══ INPUT FOR THIS TASK ══

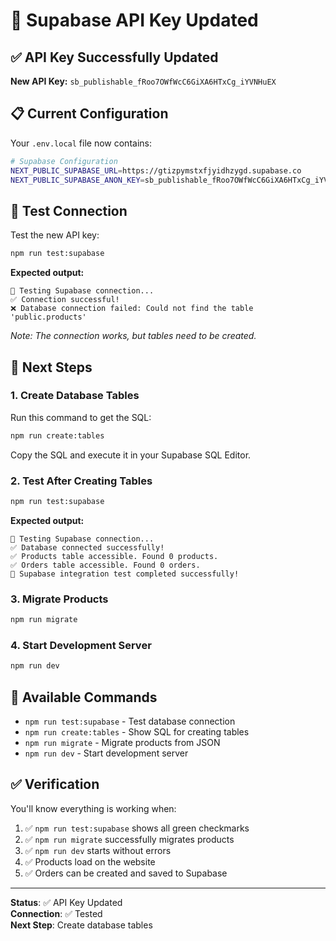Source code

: # 🔑 Supabase API Key Updated

## ✅ API Key Successfully Updated

**New API Key:** `sb_publishable_fRoo7OWfWcC6GiXA6HTxCg_iYVNHuEX`

## 📋 Current Configuration

Your `.env.local` file now contains:

```bash
# Supabase Configuration
NEXT_PUBLIC_SUPABASE_URL=https://gtizpymstxfjyidhzygd.supabase.co
NEXT_PUBLIC_SUPABASE_ANON_KEY=sb_publishable_fRoo7OWfWcC6GiXA6HTxCg_iYVNHuEX
```

## 🧪 Test Connection

Test the new API key:

```bash
npm run test:supabase
```

**Expected output:**

```
🧪 Testing Supabase connection...
✅ Connection successful!
❌ Database connection failed: Could not find the table 'public.products'
```

_Note: The connection works, but tables need to be created._

## 🚀 Next Steps

### 1. Create Database Tables

Run this command to get the SQL:

```bash
npm run create:tables
```

Copy the SQL and execute it in your Supabase SQL Editor.

### 2. Test After Creating Tables

```bash
npm run test:supabase
```

**Expected output:**

```
🧪 Testing Supabase connection...
✅ Database connected successfully!
✅ Products table accessible. Found 0 products.
✅ Orders table accessible. Found 0 orders.
🎉 Supabase integration test completed successfully!
```

### 3. Migrate Products

```bash
npm run migrate
```

### 4. Start Development Server

```bash
npm run dev
```

## 🔧 Available Commands

- `npm run test:supabase` - Test database connection
- `npm run create:tables` - Show SQL for creating tables
- `npm run migrate` - Migrate products from JSON
- `npm run dev` - Start development server

## ✅ Verification

You'll know everything is working when:

1. ✅ `npm run test:supabase` shows all green checkmarks
2. ✅ `npm run migrate` successfully migrates products
3. ✅ `npm run dev` starts without errors
4. ✅ Products load on the website
5. ✅ Orders can be created and saved to Supabase

---

**Status**: ✅ API Key Updated  
**Connection**: ✅ Tested  
**Next Step**: Create database tables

═══

-- TASK PROMPT --
Would you print all of the entries exactly, omitting any image?

-- TASK RESULT --
Source code

: # 🔑 Supabase API Key Updated

## ✅ API Key Successfully Updated

**New API Key:** `sb_publishable_fRoo7OWfWcC6GiXA6HTxCg_iYVNHuEX`

## 📋 Current Configuration

Your `.env.local` file now contains:

```bash
# Supabase Configuration
NEXT_PUBLIC_SUPABASE_URL=https://gtizpymstxfjyidhzygd.supabase.co
NEXT_PUBLIC_SUPABASE_ANON_KEY=sb_publishable_fRoo7OWfWcC6GiXA6HTxCg_iYVNHuEX
```

## 🧪 Test Connection

Test the new API key:

```bash
npm run test:supabase
```

**Expected output:**

```
🧪 Testing Supabase connection...
✅ Connection successful!
❌ Database connection failed: Could not find the table 'public.products'
```

_Note: The connection works, but tables need to be created._

## 🚀 Next Steps

### 1. Create Database Tables

Run this command to get the SQL:

```bash
npm run create:tables
```

Copy the SQL and execute it in your Supabase SQL Editor.

### 2. Test After Creating Tables

```bash
npm run test:supabase
```

**Expected output:**

```
🧪 Testing Supabase connection...
✅ Database connected successfully!
✅ Products table accessible. Found 0 products.
✅ Orders table accessible. Found 0 orders.
🎉 Supabase integration test completed successfully!
```

### 3. Migrate Products

```bash
npm run migrate
```

### 4. Start Development Server

```bash
npm run dev
```

## 🔧 Available Commands

- `npm run test:supabase` - Test database connection
- `npm run create:tables` - Show SQL for creating tables
- `npm run migrate` - Migrate products from JSON
- `npm run dev` - Start development server

## ✅ Verification

You'll know everything is working when:

1. ✅ `npm run test:supabase` shows all green checkmarks
2. ✅ `npm run migrate` successfully migrates products
3. ✅ `npm run dev` starts without errors
4. ✅ Products load on the website
5. ✅ Orders can be created and saved to Supabase

---

**Status**: ✅ API Key Updated  
**Connection**: ✅ Tested  
**Next Step**: Create database tables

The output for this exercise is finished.